» What you should do: Go to the line that contains "内部持 Handler 进间线程间消息传递。" in the listing below, then output it and every line after it exactly, omitting pictures.

» Entries provided:
[Start of Attachment]
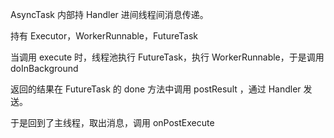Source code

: AsyncTask 内部持 Handler 进间线程间消息传递。

持有 Executor，WorkerRunnable，FutureTask

当调用 execute 时，线程池执行 FutureTask，执行 WorkerRunnable，于是调用 doInBackground

返回的结果在 FutureTask 的 done 方法中调用 postResult ，通过 Handler 发送。

于是回到了主线程，取出消息，调用 onPostExecute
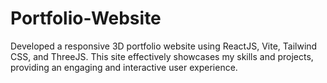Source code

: # Portfolio-Website
Developed a responsive 3D portfolio website using ReactJS, Vite, Tailwind CSS, and ThreeJS. This site effectively showcases my skills and projects, providing an engaging and interactive user experience.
[End of Attachment]
» Task answer:
: AsyncTask 内部持 Handler 进间线程间消息传递。

持有 Executor，WorkerRunnable，FutureTask

当调用 execute 时，线程池执行 FutureTask，执行 WorkerRunnable，于是调用 doInBackground

返回的结果在 FutureTask 的 done 方法中调用 postResult ，通过 Handler 发送。

于是回到了主线程，取出消息，调用 onPostExecute
Source code

: # Portfolio-Website
Developed a responsive 3D portfolio website using ReactJS, Vite, Tailwind CSS, and ThreeJS. This site effectively showcases my skills and projects, providing an engaging and interactive user experience.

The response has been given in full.